What is Metadata?

Metadata, commonly defined as “data about data,” is a structured summary of information that describes data. The term, however, is not restricted to descriptions of data. More broadly defined, metadata is descriptive information about any object or resource, as diverse as geospatial and non-geospatial datasets, data analysis tools, computer models, Web sites, graphics and textual information. At a minimum, metadata consists of the standard bibliographic information that supports resource discovery. However, it generally contains information that supports a wider range of operations, such as management, evaluation, access, and use.

Because metadata serves a diversity of uses, there exists a number of standards. These standards differ greatly in the level of information they support. Essentially, one can look at both the uses of metadata, and the various standards along a continuum of complexity. The most basic record enables data and resource discovery, much like records in a library catalog, whereas the most complex provides essential information for processing and interpreting data, much like a user manual. Metadata facilitates comparisons between data sets from different sources and when placed in a searchable index, enables searching of domain specific information, such as geographic location, title, or data type. Metadata may also serve as a tool for organizing and maintaining an organization’s investment in its data, by providing a systematic way of recording information about the data it produces. Metadata may even provide protection for the producing organization if a conflict arises over the misuse of data. In essence, metadata is documentation that can answer the who, what, when, where, why, and how questions, describing every facet of the data or resource being documented—its content, quality, accessibility, collection methods, processing, and availability.

What standard do I use?

Once convinced of the importance of documenting data with metadata, or because it’s required— there is a federal mandate for federal agencies and organizations receiving federal funds to document their data— it is necessary to select a standard. There are several standards available to the user. The standard chosen may depend on what is being documented (e.g., geospatial data, non-geospatial data, Earth science data, non-data resources), why the documentation is being undertaken (e.g., discovery or processing), who is requiring the document (once again, the federal mandate) or how and where the metadata will be made available (e.g., catalogs, clearinghouses, etc.).

As a creator and distributor of geospatial and global change data and data-related products, CIESIN participates in two major clearinghouse and cataloging initiatives: the Federal Geographic Data Committee (FGDC) Clearinghouse, and the NASA Global Change Master Directory (GCMD). CIESIN therefore creates metadata records using both the FGDC’s Content Standard for Digital Geospatial Metadata (CSDGM), and the GCMD’s Directory Interchange Format (DIF) and Service Entry Resource Format (SERF), enabling interoperability with each of these catalog systems. These standards, along with a few others, are introduced in the following section. For more detailed information about any of these standards, there are links to numerous tutorials and guides, as well as CIESIN’s “Guide to FGDC-Compliant Metadata.”


The Content Standard for Digital Geospatial Metadata (CSDGM), more commonly referred to as the FGDC standard (both terms are interchangeable), was developed specifically to provide a common set of terminology and definitions for documenting digital geospatial data.
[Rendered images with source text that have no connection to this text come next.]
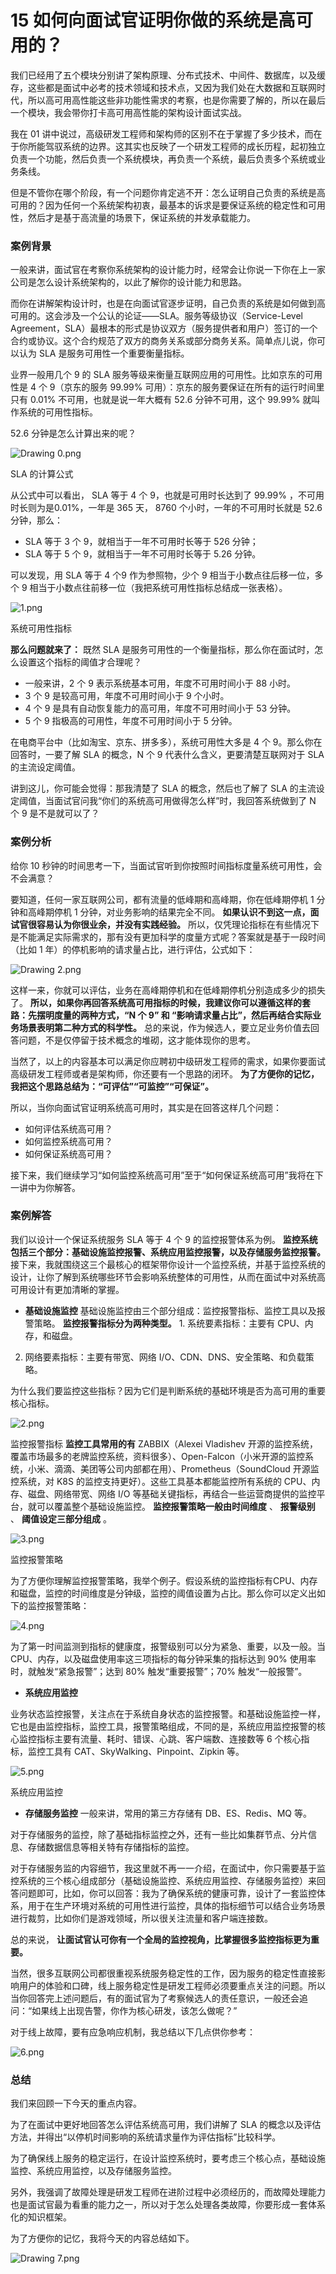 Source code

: # 15 如何向面试官证明你做的系统是高可用的？

我们已经用了五个模块分别讲了架构原理、分布式技术、中间件、数据库，以及缓存，这些都是面试中必考的技术领域和技术点，又因为我们处在大数据和互联网时代，所以高可用高性能这些非功能性需求的考察，也是你需要了解的，所以在最后一个模块，我会带你打卡高可用高性能的架构设计面试实战。

我在 01 讲中说过，高级研发工程师和架构师的区别不在于掌握了多少技术，而在于你所能驾驭系统的边界。这其实也反映了一个研发工程师的成长历程，起初独立负责一个功能，然后负责一个系统模块，再负责一个系统，最后负责多个系统或业务条线。

但是不管你在哪个阶段，有一个问题你肯定逃不开：怎么证明自己负责的系统是高可用的？因为任何一个系统架构初衷，最基本的诉求是要保证系统的稳定性和可用性，然后才是基于高流量的场景下，保证系统的并发承载能力。

### 案例背景

一般来讲，面试官在考察你系统架构的设计能力时，经常会让你说一下你在上一家公司是怎么设计系统架构的，以此了解你的设计能力和思路。

而你在讲解架构设计时，也是在向面试官逐步证明，自己负责的系统是如何做到高可用的。这会涉及一个公认的论证——SLA。服务等级协议（Service-Level Agreement，SLA）最根本的形式是协议双方（服务提供者和用户）签订的一个合约或协议。这个合约规范了双方的商务关系或部分商务关系。简单点儿说，你可以认为 SLA 是服务可用性一个重要衡量指标。

业界一般用几个 9 的 SLA 服务等级来衡量互联网应用的可用性。比如京东的可用性是 4 个 9（京东的服务 99.99% 可用）：京东的服务要保证在所有的运行时间里只有 0.01% 不可用，也就是说一年大概有 52.6 分钟不可用，这个 99.99% 就叫作系统的可用性指标。

52.6 分钟是怎么计算出来的呢？

![Drawing 0.png](assets/CioPOWAs3d-AU1jSAAAJ1V9HKdE826.png)

SLA 的计算公式

从公式中可以看出， SLA 等于 4 个 9，也就是可用时长达到了 99.99% ，不可用时长则为是0.01%，一年是 365 天， 8760 个小时，一年的不可用时长就是 52.6 分钟，那么：

- SLA 等于 3 个 9，就相当于一年不可用时长等于 526 分钟；
- SLA 等于 5 个 9，就相当于一年不可用时长等于 5.26 分钟。

可以发现，用 SLA 等于 4 个9 作为参照物，少个 9 相当于小数点往后移一位，多个 9 相当于小数点往前移一位（我把系统可用性指标总结成一张表格）。

![1.png](assets/Cgp9HWAuYU2ANzYsAADiIW0-zW8205.png)

系统可用性指标

**那么问题就来了：** 既然 SLA 是服务可用性的一个衡量指标，那么你在面试时，怎么设置这个指标的阈值才合理呢？

- 一般来讲，2 个 9 表示系统基本可用，年度不可用时间小于 88 小时。
- 3 个 9 是较高可用，年度不可用时间小于 9 个小时。
- 4 个 9 是具有自动恢复能力的高可用，年度不可用时间小于 53 分钟。
- 5 个 9 指极高的可用性，年度不可用时间小于 5 分钟。

在电商平台中（比如淘宝、京东、拼多多），系统可用性大多是 4 个 9。那么你在回答时，一要了解 SLA 的概念，N 个 9 代表什么含义，更要清楚互联网对于 SLA 的主流设定阈值。

讲到这儿，你可能会觉得：那我清楚了 SLA 的概念，然后也了解了 SLA 的主流设定阈值，当面试官问我“你们的系统高可用做得怎么样”时，我回答系统做到了 N 个 9 是不是就可以了？

### 案例分析

给你 10 秒钟的时间思考一下，当面试官听到你按照时间指标度量系统可用性，会不会满意？

要知道，任何一家互联网公司，都有流量的低峰期和高峰期，你在低峰期停机 1 分钟和高峰期停机 1 分钟，对业务影响的结果完全不同。 **如果认识不到这一点，面试官很容易认为你很业余，并没有实践经验。** 所以，仅凭理论指标在有些情况下是不能满足实际需求的，那有没有更加科学的度量方式呢？答案就是基于一段时间（比如 1 年）的停机影响的请求量占比，进行评估，公式如下：

![Drawing 2.png](assets/CioPOWAs3f-ARcGTAAAKDhhS0CU196.png)

这样一来，你就可以评估，业务在高峰期停机和在低峰期停机分别造成多少的损失了。 **所以，如果你再回答系统高可用指标的时候，我建议你可以遵循这样的套路：先摆明度量的两种方式，“N 个 9” 和 “影响请求量占比”，然后再结合实际业务场景表明第二种方式的科学性。** 总的来说，作为候选人，要立足业务价值去回答问题，不是仅停留于技术概念的堆砌，这才能体现你的思考。

当然了，以上的内容基本可以满足你应聘初中级研发工程师的需求，如果你要面试高级研发工程师或者是架构师，你还要有一个思路的闭环。 **为了方便你的记忆，我把这个思路总结为：“可评估”“可监控”“可保证”。**

所以，当你向面试官证明系统高可用时，其实是在回答这样几个问题：

- 如何评估系统高可用？
- 如何监控系统高可用？
- 如何保证系统高可用？

接下来，我们继续学习“如何监控系统高可用”至于“如何保证系统高可用”我将在下一讲中为你解答。

### 案例解答

我们以设计一个保证系统服务 SLA 等于 4 个 9 的监控报警体系为例。 **监控系统包括三个部分：基础设施监控报警、系统应用监控报警，以及存储服务监控报警。** 接下来，我就围绕这三个最核心的框架带你设计一个监控系统，并基于监控系统的设计，让你了解到系统哪些环节会影响系统整体的可用性，从而在面试中对系统高可用设计有更加清晰的掌握。

- **基础设施监控** 基础设施监控由三个部分组成：监控报警指标、监控工具以及报警策略。 **监控报警指标分为两种类型。** 1.  系统要素指标：主要有 CPU、内存，和磁盘。

2. 网络要素指标：主要有带宽、网络 I/O、CDN、DNS、安全策略、和负载策略。

为什么我们要监控这些指标？因为它们是判断系统的基础环境是否为高可用的重要核心指标。

![2.png](assets/Cgp9HWAuYWyATkxVAABau7vw5jQ035.png)

监控报警指标 **监控工具常用的有** ZABBIX（Alexei Vladishev 开源的监控系统，覆盖市场最多的老牌监控系统，资料很多）、Open-Falcon（小米开源的监控系统，小米、滴滴、美团等公司内部都在用）、Prometheus（SoundCloud 开源监控系统，对 K8S 的监控支持更好）。这些工具基本都能监控所有系统的 CPU、内存、磁盘、网络带宽、网络 I/O 等基础关键指标，再结合一些运营商提供的监控平台，就可以覆盖整个基础设施监控。 **监控报警策略一般由时间维度** 、 **报警级别** 、 **阈值设定三部分组成** 。

![3.png](assets/CioPOWAuYX-APgb5AABCnrQ8zLc613.png)

监控报警策略

为了方便你理解监控报警策略，我举个例子。假设系统的监控指标有CPU、内存和磁盘，监控的时间维度是分钟级，监控的阈值设置为占比。那么你可以定义出如下的监控报警策略：

![4.png](assets/CioPOWAuYZKAaViEAACdg3MBCqE160.png)

为了第一时间监测到指标的健康度，报警级别可以分为紧急、重要，以及一般。当 CPU、内存，以及磁盘使用率这三项指标的每分钟采集的指标达到 90% 使用率时，就触发“紧急报警”；达到 80% 触发“重要报警”；70% 触发“一般报警”。

- **系统应用监控**

业务状态监控报警，关注点在于系统自身状态的监控报警。和基础设施监控一样，它也是由监控指标，监控工具，报警策略组成，不同的是，系统应用监控报警的核心监控指标主要有流量、耗时、错误、心跳、客户端数、连接数等 6 个核心指标，监控工具有 CAT、SkyWalking、Pinpoint、Zipkin 等。

![5.png](assets/Cgp9HWAuYaSAOg3MAABlYMloePk508.png)

系统应用监控

- **存储服务监控** 一般来讲，常用的第三方存储有 DB、ES、Redis、MQ 等。

对于存储服务的监控，除了基础指标监控之外，还有一些比如集群节点、分片信息、存储数据信息等相关特有存储指标的监控。

对于存储服务监的内容细节，我这里就不再一一介绍，在面试中，你只需要基于监控系统的三个核心组成部分（基础设施监控、系统应用监控、存储服务监控）来回答问题即可，比如，你可以回答：我为了确保系统的健康可靠，设计了一套监控体系，用于在生产环境对系统的可用性进行监控，具体的指标细节可以结合业务场景进行裁剪，比如你们是游戏领域，所以很关注流量和客户端连接数。

总的来说， **让面试官认可你有一个全局的监控视角，比掌握很多监控指标更为重要。**

当然，很多互联网公司都很重视系统服务稳定性的工作，因为服务的稳定性直接影响用户的体验和口碑，线上服务稳定性是研发工程师必须要重点关注的问题。所以当你回答完上述问题后，有的面试官为了考察候选人的责任意识，一般还会追问：“如果线上出现告警，你作为核心研发，该怎么做呢？”

对于线上故障，要有应急响应机制，我总结以下几点供你参考：

![6.png](assets/CioPOWAuYbuAaS3EAAFIiTdJNEg195.png)

### 总结

我们来回顾一下今天的重点内容。

为了在面试中更好地回答怎么评估系统高可用，我们讲解了 SLA 的概念以及评估方法，并得出“以停机时间影响的系统请求量作为评估指标”比较科学。

为了确保线上服务的稳定运行，在设计监控系统时，要考虑三个核心点，基础设施监控、系统应用监控，以及存储服务监控。

另外，我强调了故障处理是研发工程师在进阶过程中必须经历的，而故障处理能力也是面试官最为看重的能力之一，所以对于怎么处理各类故障，你要形成一套体系化的知识框架。

为了方便你的记忆，我将今天的内容总结如下。

![Drawing 7.png](assets/CioPOWAs3luAbbhpAAEjKaU8JLg460.png)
It has been the federally endorsed metadata standard for geospatial data in the United States. since 1994, when President Clinton signed Executive Order No.12906, mandating that all federal agencies and organizations receiving federal funds document their geospatial data using this standard. It is currently used in more than 200 national and international catalogs and clearinghouses.

The standard is large and fairly complex and specifies the content of some 330 metadata elements, though only a subset of the 330 elements are mandatory. Elements are specified as either “mandatory,” “mandatory if applicable,” or “optional.” Using only the minimum number of mandatory elements may be sufficient for data discovery. It may also be an appropriate set for initial documentation. However, to assist in data transfer and processing, the minimum required elements may not be sufficient.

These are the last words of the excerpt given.